Before law school, I worked for the Crown Attorney's office (Canadian equivalent to the U.S. District Attorney's office) for several years. My job included the screening and vetting of criminal charges as they came through, advising on the appropriateness and/or sufficiency of the charges laid by the police and the sufficiency or insufficiency of the evidence in support of the charges, making recommendations on increasing or reducing the charges, and making sentencing recommendations on (a) a guilty plea, or (b) a finding of guilt after trial.
I was involved in thousands of plea bargain arrangements during my 5 years there, and it was standard procedure to consult the complainant if the matter was one involving physical violence, threats of violence, break and enters, and other charges that involve complainants in a personal capacity (as opposed to, say shoplifting charges, where we would not consult a department store complainant for input on the plea bargain resolution).
We were not, of course, bound by the wishes of the complainant, but we were obligated to consult the complainant in cases of violence, threats of violence, etc., as directed by the Ministry of the Attorney General and various statutes and guidelines.

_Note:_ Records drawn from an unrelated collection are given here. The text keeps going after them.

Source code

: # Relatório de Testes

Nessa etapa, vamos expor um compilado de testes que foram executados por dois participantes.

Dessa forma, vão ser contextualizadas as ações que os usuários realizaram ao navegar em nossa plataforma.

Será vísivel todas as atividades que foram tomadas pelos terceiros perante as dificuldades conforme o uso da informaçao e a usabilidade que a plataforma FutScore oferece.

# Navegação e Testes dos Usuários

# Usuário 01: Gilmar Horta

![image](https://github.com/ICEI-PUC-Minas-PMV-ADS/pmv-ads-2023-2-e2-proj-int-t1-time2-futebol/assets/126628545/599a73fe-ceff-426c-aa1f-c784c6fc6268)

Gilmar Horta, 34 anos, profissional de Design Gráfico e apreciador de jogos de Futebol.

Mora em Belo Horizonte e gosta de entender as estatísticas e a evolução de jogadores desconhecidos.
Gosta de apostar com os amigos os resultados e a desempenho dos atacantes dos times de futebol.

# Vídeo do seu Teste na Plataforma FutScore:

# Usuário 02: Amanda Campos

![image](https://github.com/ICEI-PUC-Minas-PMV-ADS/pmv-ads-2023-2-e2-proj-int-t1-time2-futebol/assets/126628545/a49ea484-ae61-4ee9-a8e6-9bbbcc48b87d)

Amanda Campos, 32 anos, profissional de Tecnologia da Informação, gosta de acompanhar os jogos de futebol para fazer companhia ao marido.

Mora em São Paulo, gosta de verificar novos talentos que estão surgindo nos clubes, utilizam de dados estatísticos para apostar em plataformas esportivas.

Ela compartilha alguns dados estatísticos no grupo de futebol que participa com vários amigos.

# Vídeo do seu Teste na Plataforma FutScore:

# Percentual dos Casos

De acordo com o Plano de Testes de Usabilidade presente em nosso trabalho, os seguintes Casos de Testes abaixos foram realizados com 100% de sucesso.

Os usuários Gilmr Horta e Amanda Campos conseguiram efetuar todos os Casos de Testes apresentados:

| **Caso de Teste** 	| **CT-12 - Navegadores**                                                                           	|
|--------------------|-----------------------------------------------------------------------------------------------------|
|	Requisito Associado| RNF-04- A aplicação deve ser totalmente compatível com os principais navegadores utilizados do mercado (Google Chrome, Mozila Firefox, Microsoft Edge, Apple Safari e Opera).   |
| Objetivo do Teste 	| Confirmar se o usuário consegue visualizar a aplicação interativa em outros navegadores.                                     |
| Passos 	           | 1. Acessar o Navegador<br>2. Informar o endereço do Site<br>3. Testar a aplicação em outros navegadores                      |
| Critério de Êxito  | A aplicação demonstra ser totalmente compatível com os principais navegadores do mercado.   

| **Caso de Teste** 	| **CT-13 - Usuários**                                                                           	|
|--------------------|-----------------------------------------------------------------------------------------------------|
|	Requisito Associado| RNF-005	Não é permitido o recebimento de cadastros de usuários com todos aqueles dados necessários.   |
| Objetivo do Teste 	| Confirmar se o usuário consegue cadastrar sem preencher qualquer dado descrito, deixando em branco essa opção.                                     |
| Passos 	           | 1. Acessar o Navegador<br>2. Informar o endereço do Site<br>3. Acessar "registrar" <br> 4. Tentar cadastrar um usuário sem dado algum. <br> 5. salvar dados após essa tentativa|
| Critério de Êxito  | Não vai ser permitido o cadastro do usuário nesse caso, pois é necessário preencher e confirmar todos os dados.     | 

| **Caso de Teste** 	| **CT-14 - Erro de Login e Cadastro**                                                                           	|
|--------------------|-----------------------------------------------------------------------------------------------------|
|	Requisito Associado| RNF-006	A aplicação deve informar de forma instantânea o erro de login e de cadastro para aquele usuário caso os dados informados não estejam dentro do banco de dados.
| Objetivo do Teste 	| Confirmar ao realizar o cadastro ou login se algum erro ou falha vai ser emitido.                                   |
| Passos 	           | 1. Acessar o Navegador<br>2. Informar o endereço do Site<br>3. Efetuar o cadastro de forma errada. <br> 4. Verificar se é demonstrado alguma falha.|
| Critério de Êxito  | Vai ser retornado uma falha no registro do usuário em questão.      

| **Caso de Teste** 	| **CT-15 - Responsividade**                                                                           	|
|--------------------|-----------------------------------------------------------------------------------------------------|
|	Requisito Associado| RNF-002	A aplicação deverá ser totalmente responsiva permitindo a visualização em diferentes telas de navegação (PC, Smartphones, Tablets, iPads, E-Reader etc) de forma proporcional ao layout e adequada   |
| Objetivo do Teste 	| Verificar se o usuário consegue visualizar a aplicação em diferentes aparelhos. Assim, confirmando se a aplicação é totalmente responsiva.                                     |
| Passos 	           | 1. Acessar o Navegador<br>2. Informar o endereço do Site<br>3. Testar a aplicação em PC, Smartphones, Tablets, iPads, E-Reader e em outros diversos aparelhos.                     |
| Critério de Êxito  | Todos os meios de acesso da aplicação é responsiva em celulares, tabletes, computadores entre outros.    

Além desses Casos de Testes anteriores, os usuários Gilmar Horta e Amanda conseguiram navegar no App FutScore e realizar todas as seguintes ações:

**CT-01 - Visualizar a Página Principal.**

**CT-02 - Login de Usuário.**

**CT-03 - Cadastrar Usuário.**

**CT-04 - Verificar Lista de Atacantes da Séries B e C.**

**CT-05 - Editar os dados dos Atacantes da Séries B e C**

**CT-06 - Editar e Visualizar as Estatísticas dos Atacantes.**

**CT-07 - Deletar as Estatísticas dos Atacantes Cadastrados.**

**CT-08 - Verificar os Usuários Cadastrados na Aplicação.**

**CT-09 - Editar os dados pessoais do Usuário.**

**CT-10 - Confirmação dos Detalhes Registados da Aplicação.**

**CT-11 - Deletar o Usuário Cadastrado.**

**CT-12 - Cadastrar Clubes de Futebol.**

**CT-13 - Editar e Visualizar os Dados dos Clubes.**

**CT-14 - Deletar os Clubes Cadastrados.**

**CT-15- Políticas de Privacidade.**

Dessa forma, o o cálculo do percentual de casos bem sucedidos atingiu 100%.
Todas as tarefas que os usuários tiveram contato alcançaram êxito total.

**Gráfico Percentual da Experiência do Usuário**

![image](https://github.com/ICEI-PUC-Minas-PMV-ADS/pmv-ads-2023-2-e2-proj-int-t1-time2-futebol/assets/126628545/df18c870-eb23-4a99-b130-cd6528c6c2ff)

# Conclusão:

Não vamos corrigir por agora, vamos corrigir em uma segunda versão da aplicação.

We very often reduced charges, or stayed charges, or dropped charges, or had individuals enter into peace bonds and such, and we often sent individuals into various "diversion programs" by which they could escape a criminal record entirely. Each case was dependent upon its own facts, but the wishes of the complainant were always taken into account, even though we were not required to agree with them, or to go in the direction that the complainant wanted us to go. We might disagree with the wishes of the complainant and pursue the course that we thought best served the public despite the complainant, but we did at least consult the complainant. Sometimes a complainant would want all charges dropped and we would disagree and insist upon a plea to some charge or another. Sometimes a complainant would want us to proceed on more serious charges than we felt were warranted, but we would not do so just because the complainant wanted us to do so.
If a case was minor, though, and the accused had no record or a limited record, we were always happy when the complainant was agreeable to reducing charges and limiting sentences.
I have lots of friends and colleagues in the Crown's office, and they still follow these procedures.